%%

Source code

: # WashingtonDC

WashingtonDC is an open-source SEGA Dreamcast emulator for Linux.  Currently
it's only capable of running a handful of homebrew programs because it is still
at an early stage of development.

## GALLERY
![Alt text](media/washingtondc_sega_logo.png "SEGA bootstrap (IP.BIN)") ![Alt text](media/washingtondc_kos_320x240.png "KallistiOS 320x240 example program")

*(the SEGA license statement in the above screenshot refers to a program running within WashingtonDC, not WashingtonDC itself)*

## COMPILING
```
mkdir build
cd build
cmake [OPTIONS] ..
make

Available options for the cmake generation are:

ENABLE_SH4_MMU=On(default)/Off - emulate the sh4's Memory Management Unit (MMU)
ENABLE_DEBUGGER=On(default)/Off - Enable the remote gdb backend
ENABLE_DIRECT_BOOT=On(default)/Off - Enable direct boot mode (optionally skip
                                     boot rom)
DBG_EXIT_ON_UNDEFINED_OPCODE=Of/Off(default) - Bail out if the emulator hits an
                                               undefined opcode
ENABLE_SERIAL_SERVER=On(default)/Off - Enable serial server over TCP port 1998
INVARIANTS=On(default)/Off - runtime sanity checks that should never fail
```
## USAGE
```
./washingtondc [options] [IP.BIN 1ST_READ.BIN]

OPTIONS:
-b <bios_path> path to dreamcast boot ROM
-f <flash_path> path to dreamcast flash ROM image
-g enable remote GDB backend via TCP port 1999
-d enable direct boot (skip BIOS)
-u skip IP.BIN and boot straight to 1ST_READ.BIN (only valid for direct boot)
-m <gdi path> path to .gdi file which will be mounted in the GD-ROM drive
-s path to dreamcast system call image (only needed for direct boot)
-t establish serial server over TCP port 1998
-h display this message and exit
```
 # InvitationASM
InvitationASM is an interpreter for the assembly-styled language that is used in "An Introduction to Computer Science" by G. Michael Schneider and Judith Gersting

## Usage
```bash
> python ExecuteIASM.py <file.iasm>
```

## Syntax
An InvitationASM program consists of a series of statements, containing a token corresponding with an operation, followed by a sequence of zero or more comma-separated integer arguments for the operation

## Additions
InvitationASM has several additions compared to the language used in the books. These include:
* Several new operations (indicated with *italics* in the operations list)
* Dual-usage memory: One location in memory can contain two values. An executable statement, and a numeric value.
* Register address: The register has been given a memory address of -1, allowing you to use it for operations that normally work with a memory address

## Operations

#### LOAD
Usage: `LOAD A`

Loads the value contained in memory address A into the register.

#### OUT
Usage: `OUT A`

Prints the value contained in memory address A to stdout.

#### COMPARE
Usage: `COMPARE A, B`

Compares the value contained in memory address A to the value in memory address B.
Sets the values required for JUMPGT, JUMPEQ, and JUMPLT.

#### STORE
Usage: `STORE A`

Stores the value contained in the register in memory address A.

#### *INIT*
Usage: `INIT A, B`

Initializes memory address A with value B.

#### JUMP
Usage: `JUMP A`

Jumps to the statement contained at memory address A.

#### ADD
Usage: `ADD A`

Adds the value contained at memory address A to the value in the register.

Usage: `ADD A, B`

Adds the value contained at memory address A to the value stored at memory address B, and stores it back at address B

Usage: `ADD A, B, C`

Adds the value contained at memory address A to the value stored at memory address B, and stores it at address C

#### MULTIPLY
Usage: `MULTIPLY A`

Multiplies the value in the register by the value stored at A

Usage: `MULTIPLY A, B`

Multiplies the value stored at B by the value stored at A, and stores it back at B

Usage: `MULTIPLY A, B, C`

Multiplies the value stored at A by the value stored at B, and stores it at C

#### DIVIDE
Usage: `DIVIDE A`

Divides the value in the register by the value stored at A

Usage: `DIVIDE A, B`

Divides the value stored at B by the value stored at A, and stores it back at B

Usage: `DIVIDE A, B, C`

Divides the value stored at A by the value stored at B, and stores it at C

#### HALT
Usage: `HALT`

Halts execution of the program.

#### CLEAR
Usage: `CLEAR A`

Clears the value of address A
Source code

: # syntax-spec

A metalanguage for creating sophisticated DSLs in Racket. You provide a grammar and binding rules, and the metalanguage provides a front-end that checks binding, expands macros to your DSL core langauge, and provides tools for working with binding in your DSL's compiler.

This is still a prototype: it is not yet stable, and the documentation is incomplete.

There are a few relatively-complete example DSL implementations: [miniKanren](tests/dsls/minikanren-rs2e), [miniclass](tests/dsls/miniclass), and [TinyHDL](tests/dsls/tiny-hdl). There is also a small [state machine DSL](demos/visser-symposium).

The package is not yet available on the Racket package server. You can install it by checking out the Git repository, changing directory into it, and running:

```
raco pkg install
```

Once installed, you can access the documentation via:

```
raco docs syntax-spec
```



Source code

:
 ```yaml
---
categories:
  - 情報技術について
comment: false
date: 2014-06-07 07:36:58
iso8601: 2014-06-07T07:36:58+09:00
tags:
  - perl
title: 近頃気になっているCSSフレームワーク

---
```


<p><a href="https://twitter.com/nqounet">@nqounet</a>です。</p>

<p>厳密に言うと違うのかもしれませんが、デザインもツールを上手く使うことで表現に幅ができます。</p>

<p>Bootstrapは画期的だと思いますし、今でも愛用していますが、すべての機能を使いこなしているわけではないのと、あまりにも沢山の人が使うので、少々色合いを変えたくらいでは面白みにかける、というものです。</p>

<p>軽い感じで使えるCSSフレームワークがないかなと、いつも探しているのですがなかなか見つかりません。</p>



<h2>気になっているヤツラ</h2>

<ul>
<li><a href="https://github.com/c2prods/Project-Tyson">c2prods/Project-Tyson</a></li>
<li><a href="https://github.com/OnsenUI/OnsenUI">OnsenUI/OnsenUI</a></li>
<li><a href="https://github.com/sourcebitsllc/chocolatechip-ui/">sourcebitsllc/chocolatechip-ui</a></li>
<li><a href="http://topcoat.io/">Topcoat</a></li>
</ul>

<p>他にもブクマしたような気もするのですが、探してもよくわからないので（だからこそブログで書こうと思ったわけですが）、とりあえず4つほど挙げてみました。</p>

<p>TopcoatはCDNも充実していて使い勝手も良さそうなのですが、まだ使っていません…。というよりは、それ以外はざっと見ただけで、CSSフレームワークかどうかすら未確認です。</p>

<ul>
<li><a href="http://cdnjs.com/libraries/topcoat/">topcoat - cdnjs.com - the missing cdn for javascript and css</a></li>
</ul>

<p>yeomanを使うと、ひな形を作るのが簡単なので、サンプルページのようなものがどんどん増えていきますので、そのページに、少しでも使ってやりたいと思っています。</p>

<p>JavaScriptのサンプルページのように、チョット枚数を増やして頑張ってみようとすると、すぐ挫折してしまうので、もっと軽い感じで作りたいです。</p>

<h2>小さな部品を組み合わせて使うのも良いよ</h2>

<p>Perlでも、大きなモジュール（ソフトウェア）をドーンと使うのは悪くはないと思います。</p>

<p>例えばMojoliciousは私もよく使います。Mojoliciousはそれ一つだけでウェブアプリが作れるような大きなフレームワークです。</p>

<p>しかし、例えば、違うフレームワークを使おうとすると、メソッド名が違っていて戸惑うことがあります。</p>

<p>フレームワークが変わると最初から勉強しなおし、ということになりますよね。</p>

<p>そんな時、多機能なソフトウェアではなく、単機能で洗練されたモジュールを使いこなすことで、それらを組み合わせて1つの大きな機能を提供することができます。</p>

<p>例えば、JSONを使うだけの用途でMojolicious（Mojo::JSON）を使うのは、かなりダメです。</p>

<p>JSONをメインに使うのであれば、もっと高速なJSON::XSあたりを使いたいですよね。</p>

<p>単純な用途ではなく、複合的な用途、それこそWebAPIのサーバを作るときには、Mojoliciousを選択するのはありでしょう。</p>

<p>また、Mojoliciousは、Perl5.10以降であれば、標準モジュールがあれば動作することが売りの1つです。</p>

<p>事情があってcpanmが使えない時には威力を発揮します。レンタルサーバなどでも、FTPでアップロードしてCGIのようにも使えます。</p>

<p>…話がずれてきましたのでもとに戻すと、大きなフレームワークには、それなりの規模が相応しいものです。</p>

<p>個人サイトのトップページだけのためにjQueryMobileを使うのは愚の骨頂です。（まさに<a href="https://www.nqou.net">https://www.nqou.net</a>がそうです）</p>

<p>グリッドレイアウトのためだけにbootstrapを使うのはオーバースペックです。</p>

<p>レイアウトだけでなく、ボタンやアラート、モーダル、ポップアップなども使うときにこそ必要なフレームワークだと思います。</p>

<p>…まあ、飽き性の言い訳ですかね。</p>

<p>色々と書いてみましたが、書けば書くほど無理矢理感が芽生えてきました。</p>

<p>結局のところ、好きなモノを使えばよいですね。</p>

%%

Task item: Working from the material above, restate word for word the lines between the line with "Multiplies the value in" and the line with "<p>Bootstrapは画", both included, and only those.

Answer to this problem:
Multiplies the value in the register by the value stored at A

Usage: `MULTIPLY A, B`

Multiplies the value stored at B by the value stored at A, and stores it back at B

Usage: `MULTIPLY A, B, C`

Multiplies the value stored at A by the value stored at B, and stores it at C

#### DIVIDE
Usage: `DIVIDE A`

Divides the value in the register by the value stored at A

Usage: `DIVIDE A, B`

Divides the value stored at B by the value stored at A, and stores it back at B

Usage: `DIVIDE A, B, C`

Divides the value stored at A by the value stored at B, and stores it at C

#### HALT
Usage: `HALT`

Halts execution of the program.

#### CLEAR
Usage: `CLEAR A`

Clears the value of address A
Source code

: # syntax-spec

A metalanguage for creating sophisticated DSLs in Racket. You provide a grammar and binding rules, and the metalanguage provides a front-end that checks binding, expands macros to your DSL core langauge, and provides tools for working with binding in your DSL's compiler.

This is still a prototype: it is not yet stable, and the documentation is incomplete.

There are a few relatively-complete example DSL implementations: [miniKanren](tests/dsls/minikanren-rs2e), [miniclass](tests/dsls/miniclass), and [TinyHDL](tests/dsls/tiny-hdl). There is also a small [state machine DSL](demos/visser-symposium).

The package is not yet available on the Racket package server. You can install it by checking out the Git repository, changing directory into it, and running:

```
raco pkg install
```

Once installed, you can access the documentation via:

```
raco docs syntax-spec
```



Source code

:
 ```yaml
---
categories:
  - 情報技術について
comment: false
date: 2014-06-07 07:36:58
iso8601: 2014-06-07T07:36:58+09:00
tags:
  - perl
title: 近頃気になっているCSSフレームワーク

---
```


<p><a href="https://twitter.com/nqounet">@nqounet</a>です。</p>

<p>厳密に言うと違うのかもしれませんが、デザインもツールを上手く使うことで表現に幅ができます。</p>

<p>Bootstrapは画期的だと思いますし、今でも愛用していますが、すべての機能を使いこなしているわけではないのと、あまりにも沢山の人が使うので、少々色合いを変えたくらいでは面白みにかける、というものです。</p>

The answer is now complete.